My older brother and I drove 30 miles south of Kugluktuk with ATV quads. It's always a blast driving along the Coppermine River! Here's some pictures of that trip (got just a little muddy ) and my absolute favorite view of the Coppermine River south of the Bloody Falls!


----------



## BornToLooze (Nov 20, 2019)

Politics of Ecstasy said:


> @BornToLooze I absolutely agree, which is why i was thinking to get it...at the same time, I’m using MAINLY mini-slugs (1 3/4” slug) so there isnt much recoil with those.
> 
> But regular Federal: shit my shoulder actually is bruised for the day, almost to the point i was thinking of buying the improved rubber stock
> 
> ...



I used to have an Eotech on my AR, but I have something going on with my eyes where the dot on them looks like a starburst which makes it hard to use for me. I used to have a Primary Arms red dot, and that didn't do it, but the Eotech did.

I've upgraded to a higher end Leupold scope (I don't remember the model) that's a 1.5-5x with an illuminated reticle. Even though it was a little magnification it's still completely usable like a red dot if you shoot with both eyes open.

But as far as shotguns go, I'm more of a sixgunner, so the extent of my shotgunning has been less than stellar results on flying things, and shooting things with slugs. My shotgun is an 870 with wood police furniture on it, so it's heavy enough even with slugs the kick isn't too bad.



Also, thank you. You're the first person that's guessed BLS. Usually it's Johnny Thunders and Social Distortion.


----------



## Politics of Ecstasy (Nov 20, 2019)

Manurack said:


> The caribou was amazing! I shot my last caribou when I was home this past summer for a vacation. I actually live in British Columbia now. My entire freezer is FILLED with caribou meat!
> 
> My older brother and I drove 30 miles south of Kugluktuk with ATV quads. It's always a blast driving along the Coppermine River!
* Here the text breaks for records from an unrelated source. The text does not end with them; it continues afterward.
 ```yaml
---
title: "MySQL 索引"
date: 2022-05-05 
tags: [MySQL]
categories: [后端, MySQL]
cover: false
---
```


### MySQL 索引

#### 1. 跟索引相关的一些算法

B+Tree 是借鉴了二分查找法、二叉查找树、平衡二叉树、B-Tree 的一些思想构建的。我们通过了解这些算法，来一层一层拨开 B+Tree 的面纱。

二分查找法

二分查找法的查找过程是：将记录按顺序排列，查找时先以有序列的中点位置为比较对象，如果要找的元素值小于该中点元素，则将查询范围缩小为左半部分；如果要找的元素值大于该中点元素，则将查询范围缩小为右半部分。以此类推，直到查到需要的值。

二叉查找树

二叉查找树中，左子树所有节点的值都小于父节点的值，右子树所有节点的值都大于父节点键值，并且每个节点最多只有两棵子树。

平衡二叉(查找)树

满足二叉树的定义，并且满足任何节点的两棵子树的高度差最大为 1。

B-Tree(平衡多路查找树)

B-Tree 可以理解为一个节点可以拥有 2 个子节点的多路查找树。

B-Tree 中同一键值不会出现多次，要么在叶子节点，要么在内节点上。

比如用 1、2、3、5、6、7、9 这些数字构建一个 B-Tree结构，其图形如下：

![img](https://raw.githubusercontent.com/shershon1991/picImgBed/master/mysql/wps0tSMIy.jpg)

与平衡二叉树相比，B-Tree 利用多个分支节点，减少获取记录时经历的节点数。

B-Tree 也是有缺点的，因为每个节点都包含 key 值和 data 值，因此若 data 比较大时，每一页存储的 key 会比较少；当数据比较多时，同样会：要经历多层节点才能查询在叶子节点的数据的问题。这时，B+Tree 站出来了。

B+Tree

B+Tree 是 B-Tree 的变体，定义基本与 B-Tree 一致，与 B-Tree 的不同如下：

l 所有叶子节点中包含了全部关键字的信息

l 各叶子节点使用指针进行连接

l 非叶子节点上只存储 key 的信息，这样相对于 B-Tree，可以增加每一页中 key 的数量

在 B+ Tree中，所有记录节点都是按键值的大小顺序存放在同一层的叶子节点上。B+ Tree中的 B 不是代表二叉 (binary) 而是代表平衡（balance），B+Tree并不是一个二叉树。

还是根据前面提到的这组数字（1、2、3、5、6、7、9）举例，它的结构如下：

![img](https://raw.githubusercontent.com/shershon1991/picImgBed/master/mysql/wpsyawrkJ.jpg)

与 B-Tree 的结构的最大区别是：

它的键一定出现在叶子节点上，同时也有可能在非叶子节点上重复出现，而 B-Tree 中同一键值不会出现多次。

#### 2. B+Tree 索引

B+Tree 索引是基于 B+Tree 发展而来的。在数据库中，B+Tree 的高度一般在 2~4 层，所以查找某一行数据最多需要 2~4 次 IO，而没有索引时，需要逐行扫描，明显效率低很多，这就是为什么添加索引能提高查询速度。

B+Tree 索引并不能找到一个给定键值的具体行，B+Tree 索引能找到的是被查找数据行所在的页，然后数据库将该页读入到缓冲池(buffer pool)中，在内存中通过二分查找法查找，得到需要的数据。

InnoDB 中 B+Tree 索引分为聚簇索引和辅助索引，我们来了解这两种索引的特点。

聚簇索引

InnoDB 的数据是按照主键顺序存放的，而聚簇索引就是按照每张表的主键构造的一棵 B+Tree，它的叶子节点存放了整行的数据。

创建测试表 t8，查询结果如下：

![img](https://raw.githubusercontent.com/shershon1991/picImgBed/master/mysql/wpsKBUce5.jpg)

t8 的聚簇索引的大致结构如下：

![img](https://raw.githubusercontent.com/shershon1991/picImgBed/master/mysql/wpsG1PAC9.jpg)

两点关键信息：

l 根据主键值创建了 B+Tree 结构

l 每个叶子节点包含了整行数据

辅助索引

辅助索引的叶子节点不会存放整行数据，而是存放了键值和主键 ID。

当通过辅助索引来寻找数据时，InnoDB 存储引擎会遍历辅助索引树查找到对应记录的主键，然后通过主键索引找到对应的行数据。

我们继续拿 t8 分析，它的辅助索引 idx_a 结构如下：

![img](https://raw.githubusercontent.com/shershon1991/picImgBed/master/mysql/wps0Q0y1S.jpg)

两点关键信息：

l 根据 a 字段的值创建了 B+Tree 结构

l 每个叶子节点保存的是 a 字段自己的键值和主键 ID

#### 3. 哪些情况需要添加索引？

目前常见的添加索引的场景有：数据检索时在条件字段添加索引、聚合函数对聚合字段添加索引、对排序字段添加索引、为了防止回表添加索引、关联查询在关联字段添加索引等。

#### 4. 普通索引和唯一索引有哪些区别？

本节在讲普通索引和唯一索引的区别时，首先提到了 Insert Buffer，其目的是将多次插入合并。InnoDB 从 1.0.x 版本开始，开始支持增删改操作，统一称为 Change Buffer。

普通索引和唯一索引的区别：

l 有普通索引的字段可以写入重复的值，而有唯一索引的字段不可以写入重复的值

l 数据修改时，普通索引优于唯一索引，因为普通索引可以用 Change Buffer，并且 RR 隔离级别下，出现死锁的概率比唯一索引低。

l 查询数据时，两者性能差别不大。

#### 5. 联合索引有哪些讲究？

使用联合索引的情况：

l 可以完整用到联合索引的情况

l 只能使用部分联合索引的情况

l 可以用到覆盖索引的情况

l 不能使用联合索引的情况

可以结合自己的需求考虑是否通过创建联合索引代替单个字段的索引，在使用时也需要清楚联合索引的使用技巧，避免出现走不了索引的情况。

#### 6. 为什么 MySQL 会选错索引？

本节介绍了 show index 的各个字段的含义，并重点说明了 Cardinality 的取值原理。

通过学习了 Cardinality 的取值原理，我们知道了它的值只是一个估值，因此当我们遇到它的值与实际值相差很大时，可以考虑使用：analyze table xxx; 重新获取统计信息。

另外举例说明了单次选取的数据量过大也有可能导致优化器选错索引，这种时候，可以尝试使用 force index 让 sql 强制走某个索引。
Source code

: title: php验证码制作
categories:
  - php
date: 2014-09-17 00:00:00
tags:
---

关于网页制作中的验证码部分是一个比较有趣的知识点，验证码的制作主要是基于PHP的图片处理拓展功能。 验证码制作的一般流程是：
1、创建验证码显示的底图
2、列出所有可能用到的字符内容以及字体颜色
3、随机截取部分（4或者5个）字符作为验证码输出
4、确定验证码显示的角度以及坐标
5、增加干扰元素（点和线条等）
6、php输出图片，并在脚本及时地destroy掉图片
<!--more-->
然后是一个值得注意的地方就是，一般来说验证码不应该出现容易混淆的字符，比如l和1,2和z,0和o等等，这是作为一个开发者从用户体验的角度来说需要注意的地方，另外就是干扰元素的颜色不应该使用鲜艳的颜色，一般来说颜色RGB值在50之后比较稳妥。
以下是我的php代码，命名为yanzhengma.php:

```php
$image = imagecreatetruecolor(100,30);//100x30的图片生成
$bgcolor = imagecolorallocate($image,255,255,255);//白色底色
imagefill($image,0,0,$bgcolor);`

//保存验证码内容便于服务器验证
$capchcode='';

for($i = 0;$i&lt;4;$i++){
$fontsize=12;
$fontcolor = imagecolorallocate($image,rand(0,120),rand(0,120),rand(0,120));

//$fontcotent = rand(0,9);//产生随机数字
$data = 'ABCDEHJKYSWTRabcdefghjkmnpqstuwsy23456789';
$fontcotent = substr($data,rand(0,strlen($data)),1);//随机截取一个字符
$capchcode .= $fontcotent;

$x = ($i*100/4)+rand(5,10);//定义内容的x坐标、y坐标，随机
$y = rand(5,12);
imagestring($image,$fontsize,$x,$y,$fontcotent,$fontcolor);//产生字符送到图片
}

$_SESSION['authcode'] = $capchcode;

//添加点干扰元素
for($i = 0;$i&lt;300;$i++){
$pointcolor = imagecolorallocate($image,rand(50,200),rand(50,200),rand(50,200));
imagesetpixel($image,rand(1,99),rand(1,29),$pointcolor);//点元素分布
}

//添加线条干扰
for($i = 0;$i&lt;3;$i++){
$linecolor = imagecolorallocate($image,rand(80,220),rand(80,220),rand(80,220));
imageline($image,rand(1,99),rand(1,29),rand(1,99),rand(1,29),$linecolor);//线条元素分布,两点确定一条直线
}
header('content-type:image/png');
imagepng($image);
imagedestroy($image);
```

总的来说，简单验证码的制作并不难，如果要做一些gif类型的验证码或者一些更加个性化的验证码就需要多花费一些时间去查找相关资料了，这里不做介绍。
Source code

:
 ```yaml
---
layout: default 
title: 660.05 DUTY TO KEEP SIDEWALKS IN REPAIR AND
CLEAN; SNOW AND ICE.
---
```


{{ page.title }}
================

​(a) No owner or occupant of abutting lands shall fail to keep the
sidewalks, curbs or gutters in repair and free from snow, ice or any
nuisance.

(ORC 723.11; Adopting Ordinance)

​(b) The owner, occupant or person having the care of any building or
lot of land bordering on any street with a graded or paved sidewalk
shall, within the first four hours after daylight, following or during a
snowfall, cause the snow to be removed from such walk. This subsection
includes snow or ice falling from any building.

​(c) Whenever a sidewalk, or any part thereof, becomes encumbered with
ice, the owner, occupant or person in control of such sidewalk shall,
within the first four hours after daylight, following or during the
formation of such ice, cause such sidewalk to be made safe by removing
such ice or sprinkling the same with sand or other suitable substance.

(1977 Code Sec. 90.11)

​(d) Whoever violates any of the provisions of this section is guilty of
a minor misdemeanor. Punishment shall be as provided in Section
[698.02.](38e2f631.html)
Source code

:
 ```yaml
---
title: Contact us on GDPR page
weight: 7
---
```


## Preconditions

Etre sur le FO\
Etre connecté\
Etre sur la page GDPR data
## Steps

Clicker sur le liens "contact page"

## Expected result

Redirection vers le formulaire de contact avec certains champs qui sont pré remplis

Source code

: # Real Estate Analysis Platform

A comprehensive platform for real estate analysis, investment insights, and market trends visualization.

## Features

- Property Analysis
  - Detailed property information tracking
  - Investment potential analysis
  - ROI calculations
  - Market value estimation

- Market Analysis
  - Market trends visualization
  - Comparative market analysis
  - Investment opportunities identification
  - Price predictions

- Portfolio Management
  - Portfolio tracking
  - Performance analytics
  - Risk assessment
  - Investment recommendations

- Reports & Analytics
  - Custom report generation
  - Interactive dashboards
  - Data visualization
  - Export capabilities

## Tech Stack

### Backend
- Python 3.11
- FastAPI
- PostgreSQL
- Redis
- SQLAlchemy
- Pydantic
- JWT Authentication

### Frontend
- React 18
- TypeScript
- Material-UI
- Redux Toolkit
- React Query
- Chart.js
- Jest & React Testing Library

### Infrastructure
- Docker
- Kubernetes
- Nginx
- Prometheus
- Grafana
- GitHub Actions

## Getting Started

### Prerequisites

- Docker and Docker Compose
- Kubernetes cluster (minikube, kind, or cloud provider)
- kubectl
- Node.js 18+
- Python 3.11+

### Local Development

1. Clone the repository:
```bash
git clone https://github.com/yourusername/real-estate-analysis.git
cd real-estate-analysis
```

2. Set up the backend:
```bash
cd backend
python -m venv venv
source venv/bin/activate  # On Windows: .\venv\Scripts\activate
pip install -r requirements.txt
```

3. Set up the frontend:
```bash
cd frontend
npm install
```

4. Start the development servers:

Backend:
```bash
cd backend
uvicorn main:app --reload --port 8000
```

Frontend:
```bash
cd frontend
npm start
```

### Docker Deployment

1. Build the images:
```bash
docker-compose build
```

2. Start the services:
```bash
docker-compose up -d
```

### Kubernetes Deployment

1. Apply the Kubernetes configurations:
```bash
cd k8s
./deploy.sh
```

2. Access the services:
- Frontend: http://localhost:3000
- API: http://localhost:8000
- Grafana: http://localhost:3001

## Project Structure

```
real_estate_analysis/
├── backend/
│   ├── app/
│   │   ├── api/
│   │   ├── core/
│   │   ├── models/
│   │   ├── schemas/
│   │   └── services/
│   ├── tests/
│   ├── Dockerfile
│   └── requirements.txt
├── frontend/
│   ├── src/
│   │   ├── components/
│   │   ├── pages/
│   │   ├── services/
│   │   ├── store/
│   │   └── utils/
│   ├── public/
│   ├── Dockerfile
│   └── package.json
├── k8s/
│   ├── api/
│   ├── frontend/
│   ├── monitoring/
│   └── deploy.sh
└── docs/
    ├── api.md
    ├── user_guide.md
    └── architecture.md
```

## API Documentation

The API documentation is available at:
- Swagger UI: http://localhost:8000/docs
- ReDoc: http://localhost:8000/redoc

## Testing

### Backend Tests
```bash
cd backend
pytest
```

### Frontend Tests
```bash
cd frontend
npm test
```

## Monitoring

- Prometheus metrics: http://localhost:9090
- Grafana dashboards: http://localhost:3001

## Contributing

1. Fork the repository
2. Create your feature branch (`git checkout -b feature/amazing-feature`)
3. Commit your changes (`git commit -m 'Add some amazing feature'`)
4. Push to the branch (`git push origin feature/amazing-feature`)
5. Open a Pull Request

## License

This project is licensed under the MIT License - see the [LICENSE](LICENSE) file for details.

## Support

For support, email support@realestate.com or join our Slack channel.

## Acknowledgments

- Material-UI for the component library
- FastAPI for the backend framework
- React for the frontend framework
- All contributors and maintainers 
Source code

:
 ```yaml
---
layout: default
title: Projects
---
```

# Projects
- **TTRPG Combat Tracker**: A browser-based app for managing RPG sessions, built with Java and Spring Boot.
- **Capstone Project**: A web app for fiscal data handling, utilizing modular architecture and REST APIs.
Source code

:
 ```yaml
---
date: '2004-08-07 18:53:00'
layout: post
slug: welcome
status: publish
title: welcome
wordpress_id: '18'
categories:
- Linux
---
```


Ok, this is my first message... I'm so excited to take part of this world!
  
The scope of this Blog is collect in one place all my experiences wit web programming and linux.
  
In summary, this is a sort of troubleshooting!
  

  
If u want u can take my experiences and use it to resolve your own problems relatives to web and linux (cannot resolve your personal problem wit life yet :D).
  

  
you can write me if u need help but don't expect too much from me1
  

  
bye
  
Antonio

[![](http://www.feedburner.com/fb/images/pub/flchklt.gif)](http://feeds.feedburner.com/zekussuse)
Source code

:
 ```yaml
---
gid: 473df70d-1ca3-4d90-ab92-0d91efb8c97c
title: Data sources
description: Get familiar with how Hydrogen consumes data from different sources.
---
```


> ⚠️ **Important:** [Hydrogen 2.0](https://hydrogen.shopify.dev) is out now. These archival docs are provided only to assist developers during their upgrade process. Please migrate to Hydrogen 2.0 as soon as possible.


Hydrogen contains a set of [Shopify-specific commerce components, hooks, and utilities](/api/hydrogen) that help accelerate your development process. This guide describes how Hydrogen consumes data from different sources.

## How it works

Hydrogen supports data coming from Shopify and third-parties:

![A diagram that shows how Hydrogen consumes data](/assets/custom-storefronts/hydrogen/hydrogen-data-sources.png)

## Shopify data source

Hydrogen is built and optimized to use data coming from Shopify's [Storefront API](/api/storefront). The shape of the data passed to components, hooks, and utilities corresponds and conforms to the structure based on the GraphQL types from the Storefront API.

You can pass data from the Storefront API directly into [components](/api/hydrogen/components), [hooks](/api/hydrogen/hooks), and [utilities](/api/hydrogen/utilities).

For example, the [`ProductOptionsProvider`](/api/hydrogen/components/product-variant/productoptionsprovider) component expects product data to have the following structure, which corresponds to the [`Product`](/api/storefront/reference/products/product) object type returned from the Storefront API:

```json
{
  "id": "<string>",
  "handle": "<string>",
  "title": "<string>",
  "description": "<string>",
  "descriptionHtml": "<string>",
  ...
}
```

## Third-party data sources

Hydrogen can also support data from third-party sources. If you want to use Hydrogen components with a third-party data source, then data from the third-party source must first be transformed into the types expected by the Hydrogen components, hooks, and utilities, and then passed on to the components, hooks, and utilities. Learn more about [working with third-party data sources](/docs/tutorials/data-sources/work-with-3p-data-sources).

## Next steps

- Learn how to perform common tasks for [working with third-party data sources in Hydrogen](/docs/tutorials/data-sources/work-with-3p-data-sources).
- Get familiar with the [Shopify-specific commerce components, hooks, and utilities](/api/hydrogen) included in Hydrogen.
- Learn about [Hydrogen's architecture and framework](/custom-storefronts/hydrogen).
Here's some pictures of that trip (got just a little muddy ) and my absolute favorite view of the Coppermine River south of the Bloody Falls!


So it IS true
You can live off hunting in rural areas in America
Imagine no food bills or just like essentials like condiments, seasonings, and of course if you got a god damn farm u got the veggies too shit

what a way of life

when my cousin gets his bucks, it’s in there for the whole winter. I don’t know how you’d butcher a huge animal like that lol

@BornToLooze hell yeah brother BLS NYC and Th Dd official chapter member , how much is your Eotech ? Wanna sell it?

I’m getting a glock next year, don’t know which model is best...I like the 19 and 23 but I kinda want the baby glock


----------



## Randy (Nov 20, 2019)

ThePIGI King said:


> All past firearm threads ended up locked quickly, so don't be shocked if it happens.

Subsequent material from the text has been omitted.